Dressed up as a science-fiction film, Robot & Frank is instead a small character study that mostly works.
Frank (Frank Langella) lives in the backwoods of upstate New York in the “near future.” He’s the typical aging curmudgeon who refuses new technology, and who’s memory is failing. He’s also an ex-burglar. His son Hunter (James Marsden) makes the 10 hour round trip every week to check in on his father. While he refuses to acknowledge he may need some assistance, or that his memory is beginning to fade (on Hunter’s first visit he asks how Princeton is, which Hunter graduated from years ago), Hunter is at a loss of what to do. So he decides to get his father a robot assistant. Of course, Frank won’t have any of it. Attempting to change his daily routine, his diet and his entire way of life, really, the robot is there to keep him healthy and to improve his memory. However, when the rundown local library Frank frequents, and whose librarian Jennifer (Susan Sarandon) he fancies, is co-opted by a group of young millionaires who think “books are cool again,” as Jennifer notes, something is reignited in Frank.

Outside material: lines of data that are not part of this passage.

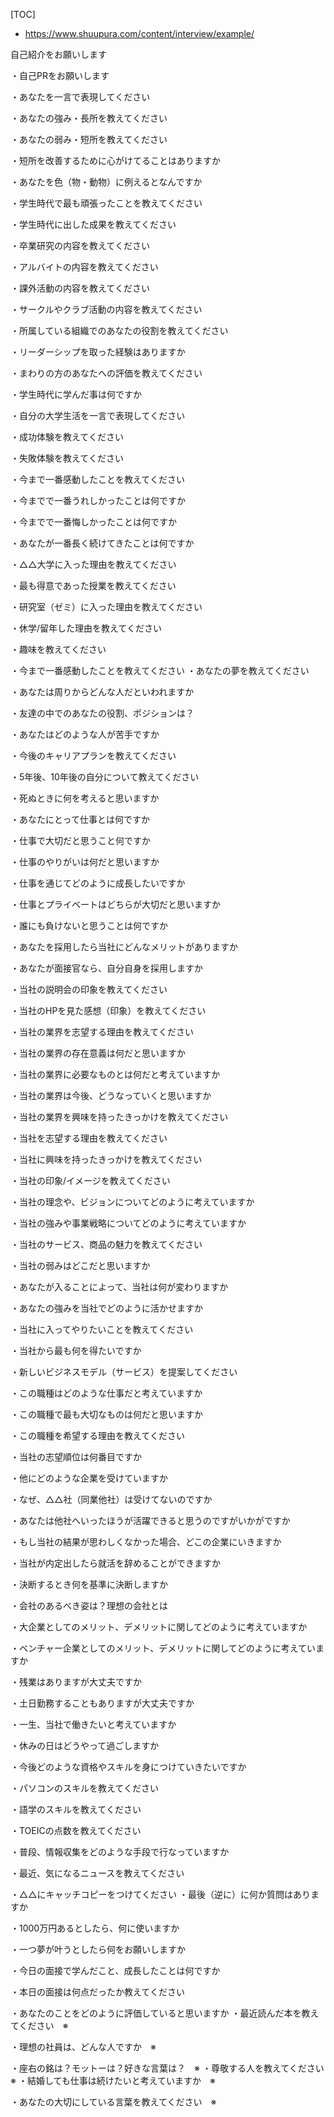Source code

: [TOC]

- https://www.shuupura.com/content/interview/example/

自己紹介をお願いします

・自己PRをお願いします

・あなたを一言で表現してください

・あなたの強み・長所を教えてください

・あなたの弱み・短所を教えてください

・短所を改善するために心がけてることはありますか

・あなたを色（物・動物）に例えるとなんですか

・学生時代で最も頑張ったことを教えてください

・学生時代に出した成果を教えてください

・卒業研究の内容を教えてください

・アルバイトの内容を教えてください

・課外活動の内容を教えてください

・サークルやクラブ活動の内容を教えてください

・所属している組織でのあなたの役割を教えてください

・リーダーシップを取った経験はありますか

・まわりの方のあなたへの評価を教えてください

・学生時代に学んだ事は何ですか

・自分の大学生活を一言で表現してください

・成功体験を教えてください

・失敗体験を教えてください

・今まで一番感動したことを教えてください

・今までで一番うれしかったことは何ですか

・今までで一番悔しかったことは何ですか

・あなたが一番長く続けてきたことは何ですか

・△△大学に入った理由を教えてください

・最も得意であった授業を教えてください

・研究室（ゼミ）に入った理由を教えてください

・休学/留年した理由を教えてください

・趣味を教えてください

・今まで一番感動したことを教えてください
・あなたの夢を教えてください

・あなたは周りからどんな人だといわれますか

・友達の中でのあなたの役割、ポジションは？

・あなたはどのような人が苦手ですか

・今後のキャリアプランを教えてください

・5年後、10年後の自分について教えてください

・死ぬときに何を考えると思いますか

・あなたにとって仕事とは何ですか

・仕事で大切だと思うこと何ですか

・仕事のやりがいは何だと思いますか

・仕事を通じてどのように成長したいですか

・仕事とプライベートはどちらが大切だと思いますか

・誰にも負けないと思うことは何ですか

・あなたを採用したら当社にどんなメリットがありますか

・あなたが面接官なら、自分自身を採用しますか

・当社の説明会の印象を教えてください

・当社のHPを見た感想（印象）を教えてください

・当社の業界を志望する理由を教えてください

・当社の業界の存在意義は何だと思いますか

・当社の業界に必要なものとは何だと考えていますか

・当社の業界は今後、どうなっていくと思いますか

・当社の業界を興味を持ったきっかけを教えてください

・当社を志望する理由を教えてください

・当社に興味を持ったきっかけを教えてください

・当社の印象/イメージを教えてください

・当社の理念や、ビジョンについてどのように考えていますか

・当社の強みや事業戦略についてどのように考えていますか

・当社のサービス、商品の魅力を教えてください

・当社の弱みはどこだと思いますか

・あなたが入ることによって、当社は何が変わりますか

・あなたの強みを当社でどのように活かせますか

・当社に入ってやりたいことを教えてください

・当社から最も何を得たいですか

・新しいビジネスモデル（サービス）を提案してください

・この職種はどのような仕事だと考えていますか

・この職種で最も大切なものは何だと思いますか

・この職種を希望する理由を教えてください

・当社の志望順位は何番目ですか

・他にどのような企業を受けていますか

・なぜ、△△社（同業他社）は受けてないのですか

・あなたは他社へいったほうが活躍できると思うのですがいかがですか

・もし当社の結果が思わしくなかった場合、どこの企業にいきますか

・当社が内定出したら就活を辞めることができますか

・決断するとき何を基準に決断しますか

・会社のあるべき姿は？理想の会社とは

・大企業としてのメリット、デメリットに関してどのように考えていますか

・ベンチャー企業としてのメリット、デメリットに関してどのように考えていますか

・残業はありますが大丈夫ですか

・土日勤務することもありますが大丈夫ですか

・一生、当社で働きたいと考えていますか

・休みの日はどうやって過ごしますか

・今後どのような資格やスキルを身につけていきたいですか

・パソコンのスキルを教えてください

・語学のスキルを教えてください

・TOEICの点数を教えてください

・普段、情報収集をどのような手段で行なっていますか

・最近、気になるニュースを教えてください

・△△にキャッチコピーをつけてください
・最後（逆に）に何か質問はありますか

・1000万円あるとしたら、何に使いますか

・一つ夢が叶うとしたら何をお願いしますか

・今日の面接で学んだこと、成長したことは何ですか

・本日の面接は何点だったか教えてください

・あなたのことをどのように評価していると思いますか
・最近読んだ本を教えてください　※

・理想の社員は、どんな人ですか　※

・座右の銘は？モットーは？好きな言葉は？　※
・尊敬する人を教えてください　※
・結婚しても仕事は続けたいと考えていますか　※

・あなたの大切にしている言葉を教えてください　※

Shown an original copy of Don Quixote by Jennifer, one of the more prized possessions of the library, Frank, in a twisted sense of right and wrong, decides to steal it in order to give it to Jennifer. Unfortunately, he has to deal with the robot that won’t stop badgering him about eating better and starting a garden as a hobby. Instead, Frank teaches the robot how to pick locks, saying if the robot wants him to have a hobby to exercise his mind, this is as good as any — and the robot agrees. Slowly Frank is able to convince the robot that his reignited excitement for burglary is similarly as good as anything the robot has suggested. He’s happy, he’s working and he’s keep busy. Again, the robot agrees. And so begins a tale of budding friendship between Frank and his former robot enemy.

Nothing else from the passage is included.